Based on the results of studies by Dr. Guilleminaulta( professor at Stanford University) and co-authors, of 10 children diagnosed with narcolepsy, 10 have cataplexy symptoms.

The emotional shock is the strongest catalyst, both positive( more often) and negative - feelings of uncontrollable laughter, crying, admiration, surprise, horror or joy. And the higher the degree of excitement, the heavier the consequences of an attack.

Patients with concomitant diseases of the brain, endocrine-vegetative disorders, amyema, lymphocytosis, obesity, hypotension, and craniocerebral trauma are at risk.

Severe physical exertion and affective states are also on the list of irritating factors.

Symptoms of the disease

The main indicator of the presence of cataplexic disorder is a sudden, as a rule, non-prolonged immobilization of the whole body or parts of it.

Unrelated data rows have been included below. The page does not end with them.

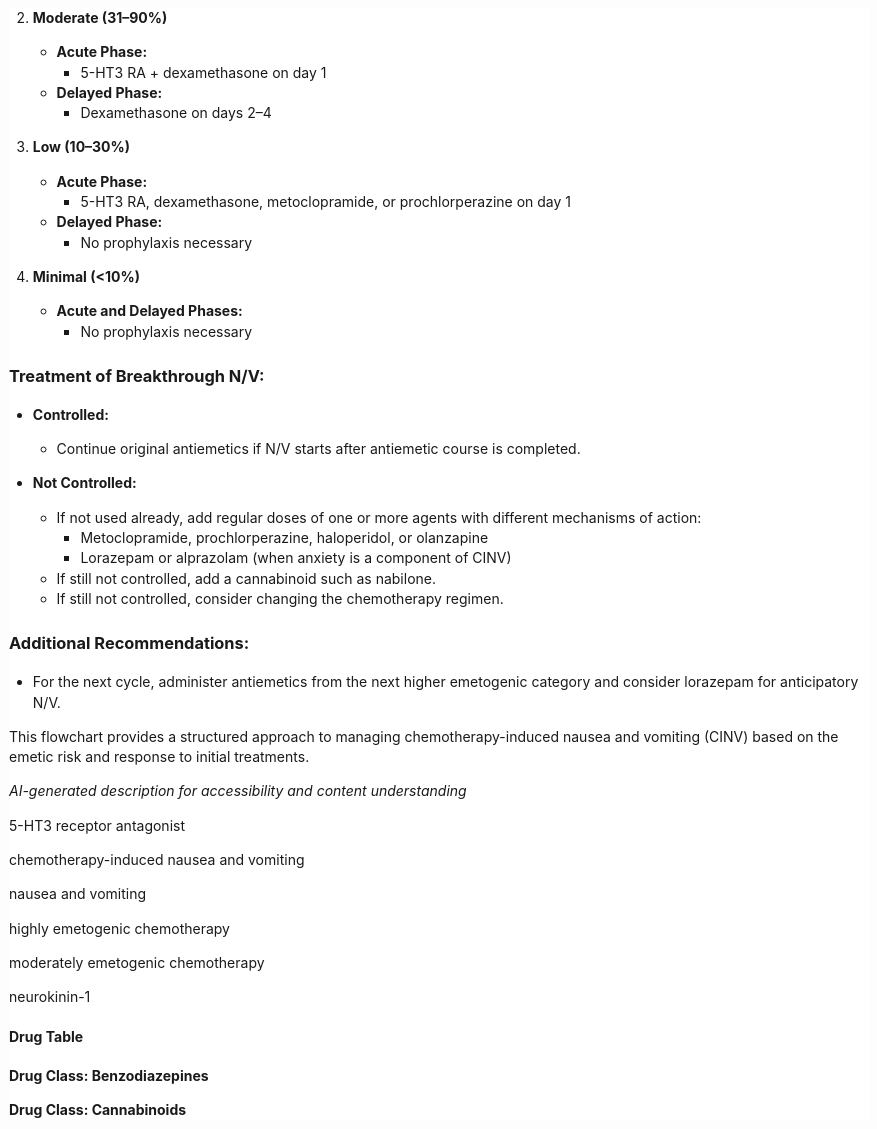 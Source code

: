 2. **Moderate (31–90%)**
   - **Acute Phase:**
     - 5-HT3 RA + dexamethasone on day 1
   - **Delayed Phase:**
     - Dexamethasone on days 2–4

3. **Low (10–30%)**
   - **Acute Phase:**
     - 5-HT3 RA, dexamethasone, metoclopramide, or prochlorperazine on day 1
   - **Delayed Phase:**
     - No prophylaxis necessary

4. **Minimal (<10%)**
   - **Acute and Delayed Phases:**
     - No prophylaxis necessary

### Treatment of Breakthrough N/V:

- **Controlled:**
  - Continue original antiemetics if N/V starts after antiemetic course is completed.

- **Not Controlled:**
  - If not used already, add regular doses of one or more agents with different mechanisms of action:
    - Metoclopramide, prochlorperazine, haloperidol, or olanzapine
    - Lorazepam or alprazolam (when anxiety is a component of CINV)
  - If still not controlled, add a cannabinoid such as nabilone.
  - If still not controlled, consider changing the chemotherapy regimen.

### Additional Recommendations:

- For the next cycle, administer antiemetics from the next higher emetogenic category and consider lorazepam for anticipatory N/V.

This flowchart provides a structured approach to managing chemotherapy-induced nausea and vomiting (CINV) based on the emetic risk and response to initial treatments.

*AI-generated description for accessibility and content understanding*


5-HT3 receptor antagonist

chemotherapy-induced nausea and vomiting

nausea and vomiting

highly emetogenic chemotherapy

moderately emetogenic chemotherapy

neurokinin-1

#### Drug Table


**Drug Class: Benzodiazepines**


**Drug Class: Cannabinoids**

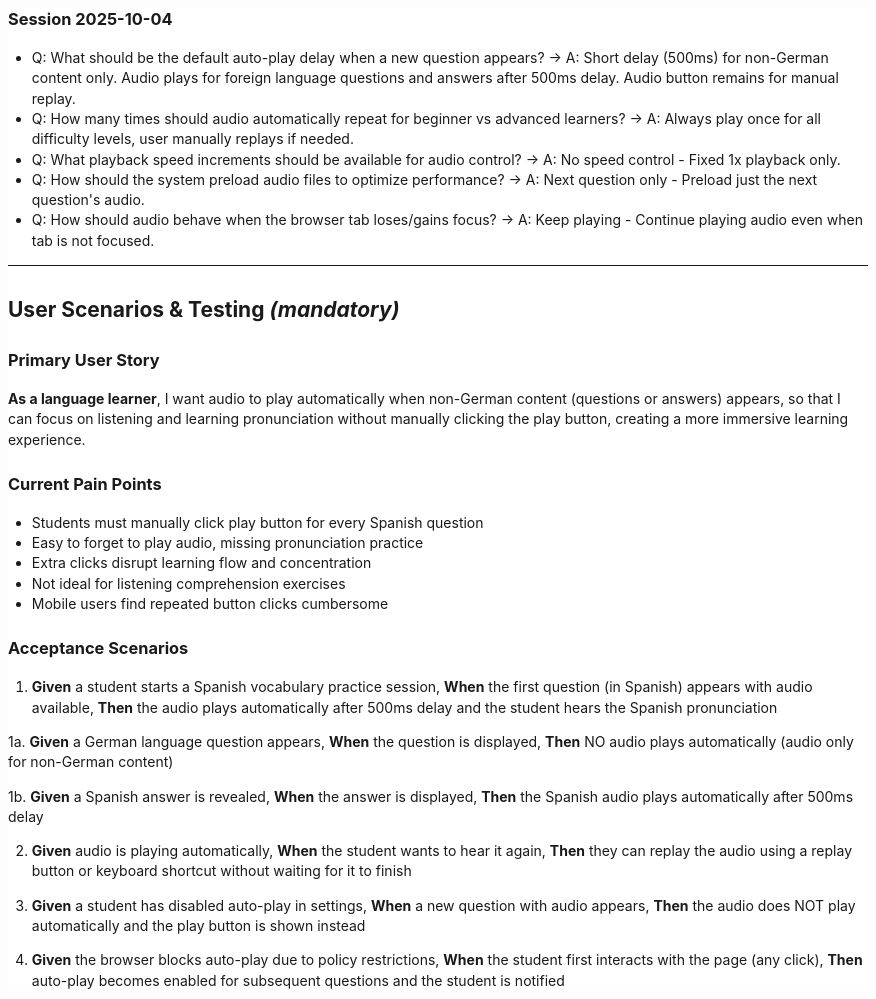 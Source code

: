 ### Session 2025-10-04
- Q: What should be the default auto-play delay when a new question appears? → A: Short delay (500ms) for non-German content only. Audio plays for foreign language questions and answers after 500ms delay. Audio button remains for manual replay.
- Q: How many times should audio automatically repeat for beginner vs advanced learners? → A: Always play once for all difficulty levels, user manually replays if needed.
- Q: What playback speed increments should be available for audio control? → A: No speed control - Fixed 1x playback only.
- Q: How should the system preload audio files to optimize performance? → A: Next question only - Preload just the next question's audio.
- Q: How should audio behave when the browser tab loses/gains focus? → A: Keep playing - Continue playing audio even when tab is not focused.

---

## User Scenarios & Testing *(mandatory)*

### Primary User Story
**As a language learner**, I want audio to play automatically when non-German content (questions or answers) appears, so that I can focus on listening and learning pronunciation without manually clicking the play button, creating a more immersive learning experience.

### Current Pain Points
- Students must manually click play button for every Spanish question
- Easy to forget to play audio, missing pronunciation practice
- Extra clicks disrupt learning flow and concentration
- Not ideal for listening comprehension exercises
- Mobile users find repeated button clicks cumbersome

### Acceptance Scenarios

1. **Given** a student starts a Spanish vocabulary practice session, **When** the first question (in Spanish) appears with audio available, **Then** the audio plays automatically after 500ms delay and the student hears the Spanish pronunciation

1a. **Given** a German language question appears, **When** the question is displayed, **Then** NO audio plays automatically (audio only for non-German content)

1b. **Given** a Spanish answer is revealed, **When** the answer is displayed, **Then** the Spanish audio plays automatically after 500ms delay

2. **Given** audio is playing automatically, **When** the student wants to hear it again, **Then** they can replay the audio using a replay button or keyboard shortcut without waiting for it to finish

3. **Given** a student has disabled auto-play in settings, **When** a new question with audio appears, **Then** the audio does NOT play automatically and the play button is shown instead

4. **Given** the browser blocks auto-play due to policy restrictions, **When** the student first interacts with the page (any click), **Then** auto-play becomes enabled for subsequent questions and the student is notified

Along with this, there are:

  • numbness of facial muscles;symptoms of cataplexy
  • redness / pallor of the skin;
  • slowing of the heart rate( bradycardia);
  • increased sweating;
  • general numbness;
  • impossibility of holding the body in an upright position;
  • defocus of vision;
  • decreased sensitivity of mucous membranes;
  • speech impairment.

Diagnosis and its role in the prevention of risks

Cataplexy patients daily endanger themselves and others. The attack can overtake at critical times of the brain responsible production, driving, eating.

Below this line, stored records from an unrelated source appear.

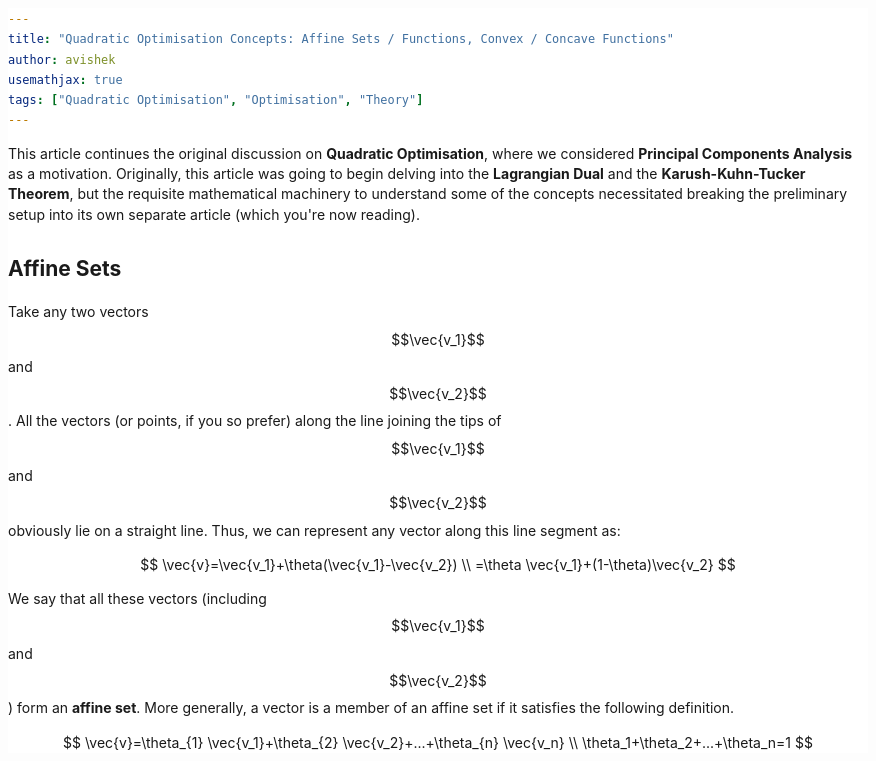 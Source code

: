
 ```yaml
---
title: "Quadratic Optimisation Concepts: Affine Sets / Functions, Convex / Concave Functions"
author: avishek
usemathjax: true
tags: ["Quadratic Optimisation", "Optimisation", "Theory"]
---
```


This article continues the original discussion on **Quadratic Optimisation**, where we considered **Principal Components Analysis** as a motivation. Originally, this article was going to begin delving into the **Lagrangian Dual** and the **Karush-Kuhn-Tucker Theorem**, but the requisite mathematical machinery to understand some of the concepts necessitated breaking the preliminary setup into its own separate article (which you're now reading).

## Affine Sets
Take any two vectors $$\vec{v_1}$$ and $$\vec{v_2}$$. All the vectors (or points, if you so prefer) along the line joining the tips of $$\vec{v_1}$$ and $$\vec{v_2}$$ obviously lie on a straight line. Thus, we can represent any vector along this line segment as:

$$
\vec{v}=\vec{v_1}+\theta(\vec{v_1}-\vec{v_2}) \\
=\theta \vec{v_1}+(1-\theta)\vec{v_2}
$$

We say that all these vectors (including $$\vec{v_1}$$ and $$\vec{v_2}$$) form an **affine set**. More generally, a vector is a member of an affine set if it satisfies the following definition.

$$
\vec{v}=\theta_{1} \vec{v_1}+\theta_{2} \vec{v_2}+...+\theta_{n} \vec{v_n} \\
\theta_1+\theta_2+...+\theta_n=1
$$
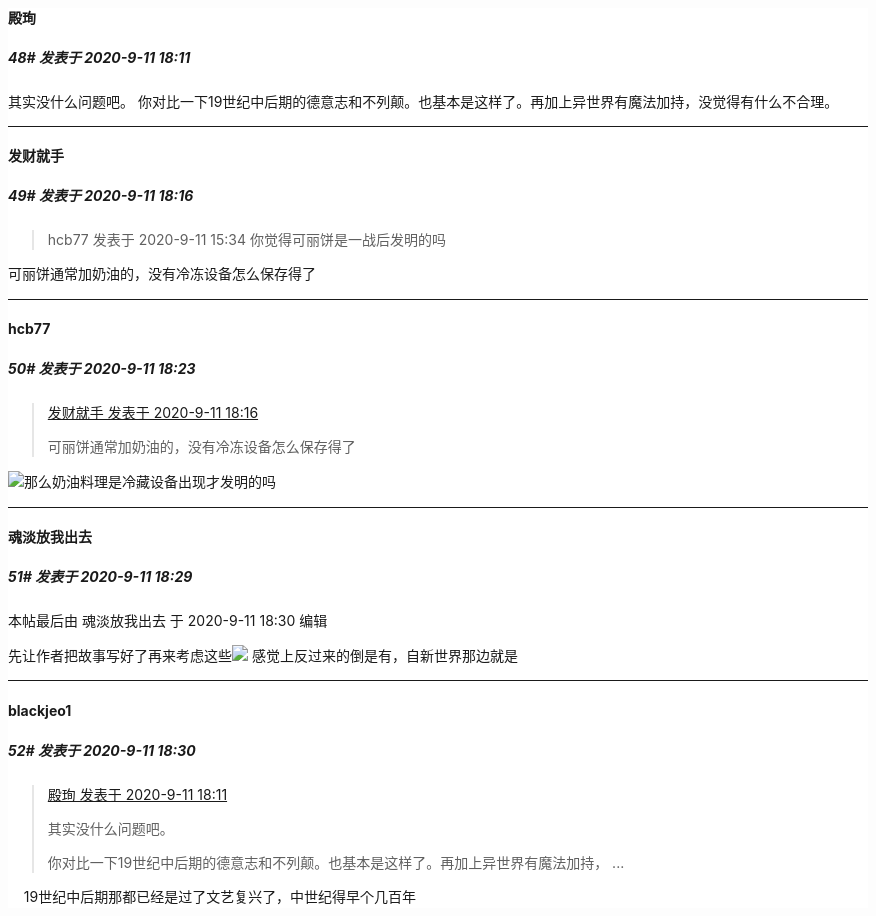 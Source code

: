 ####  殿珣  
##### 48#       发表于 2020-9-11 18:11


其实没什么问题吧。
你对比一下19世纪中后期的德意志和不列颠。也基本是这样了。再加上异世界有魔法加持，没觉得有什么不合理。


-----

####  发财就手  
##### 49#       发表于 2020-9-11 18:16


<blockquote>hcb77 发表于 2020-9-11 15:34
你觉得可丽饼是一战后发明的吗</blockquote>
可丽饼通常加奶油的，没有冷冻设备怎么保存得了


-----

####  hcb77  
##### 50#       发表于 2020-9-11 18:23


<blockquote><a href="httphttps://bbs.saraba1st.com/2b/forum.php?mod=redirect&amp;goto=findpost&amp;pid=48708087&amp;ptid=1959372" target="_blank">发财就手 发表于 2020-9-11 18:16</a>

可丽饼通常加奶油的，没有冷冻设备怎么保存得了</blockquote>
<img src="https://static.saraba1st.com/image/smiley/face2017/044.png" referrerpolicy="no-referrer">那么奶油料理是冷藏设备出现才发明的吗


-----

####  魂淡放我出去  
##### 51#       发表于 2020-9-11 18:29


 本帖最后由 魂淡放我出去 于 2020-9-11 18:30 编辑 

先让作者把故事写好了再来考虑这些<img src="https://static.saraba1st.com/image/smiley/face2017/001.png" referrerpolicy="no-referrer">
感觉上反过来的倒是有，自新世界那边就是


-----

####  blackjeo1  
##### 52#       发表于 2020-9-11 18:30


<blockquote><a href="httphttps://bbs.saraba1st.com/2b/forum.php?mod=redirect&amp;goto=findpost&amp;pid=48708044&amp;ptid=1959372" target="_blank">殿珣 发表于 2020-9-11 18:11</a>

其实没什么问题吧。

你对比一下19世纪中后期的德意志和不列颠。也基本是这样了。再加上异世界有魔法加持， ...</blockquote>
    19世纪中后期那都已经是过了文艺复兴了，中世纪得早个几百年

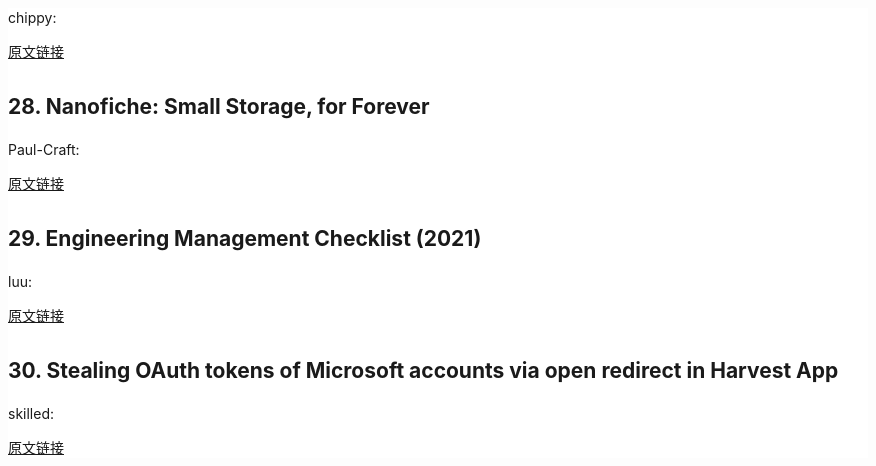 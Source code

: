 chippy:

[原文链接](https://heritagecalling.com/2023/10/19/a-brief-introduction-to-military-pillboxes/)

## 28. Nanofiche: Small Storage, for Forever

Paul-Craft:

[原文链接](https://www.archmission.org/nanofiche)

## 29. Engineering Management Checklist (2021)

luu:

[原文链接](http://pnewman.org/engineering_mgmt_checklist.txt)

## 30. Stealing OAuth tokens of Microsoft accounts via open redirect in Harvest App

skilled:

[原文链接](https://eval.blog/research/microsoft-account-token-leaks-in-harvest/)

This explains the importance of the timely installation of a correct diagnosis, which is the competence of a certified neurologist.

Based on the collected information on the transferred diseases and injuries, available complaints, medications taken, the scheme of the further examination is determined, which includes the procedures:

  • of electroencephalography ;
  • magnetic resonance and computed tomography ;
  • sleep monitoring by hardware - polysomnography ( parallel recording of respiratory function, muscle contraction, palpitation);
  • MTLS - testing ( assessment of the level of daytime drowsiness, quantity and speed of falling asleep);
  • questionnaire on the Epworth scale .

Complex diagnosis is necessary to confirm( exclude) the relationship with concomitant neurological pathologies - epileptic attacks, fainting, ischemic and drop-attacks, hyperkalemic paralysis and other disorders.

Principles of treatment

In the absence of risk of traumatic effects, drug therapy is not required. The patient is encouraged to adjust the image and lifestyle in accordance with the recommendations of the coolant:

  • to avoid emotional, physical fatigue;reception from a therapist
  • not to abuse alcohol;
  • adhere to the diet;
  • not to take sedatives and hypnotics;
  • eliminate irritating factors.

Otherwise, the patient is prescribed a set of therapeutic measures:

  • therapy with tricyclic antidepressants, psychostimulants, selective inhibitors, restorative drugs;
  • attending psychotherapy courses;
  • autogenic training( self-hypnosis, self-learning, muscle relaxation).

In order to normalize and stabilize night sleep, physiotherapy techniques( hydrotherapy, encephalophonia, phototherapy) are used.

Research of the effectiveness of the development of American scientists - special nasal sprays based on hypocretin is being conducted today.


The patient needs to learn to control his consciousness, to anticipate situations that can cause emotional outbursts.

Cataplexy attacks pose a threat to the life and health of the patient, significantly affect the quality of his life, do not allow full exercise of professional duties.

If you have any symptoms, you should consult with specialists - a neurologist, a somnologist, which will allow you to start treatment on time and avoid the progression of the disease.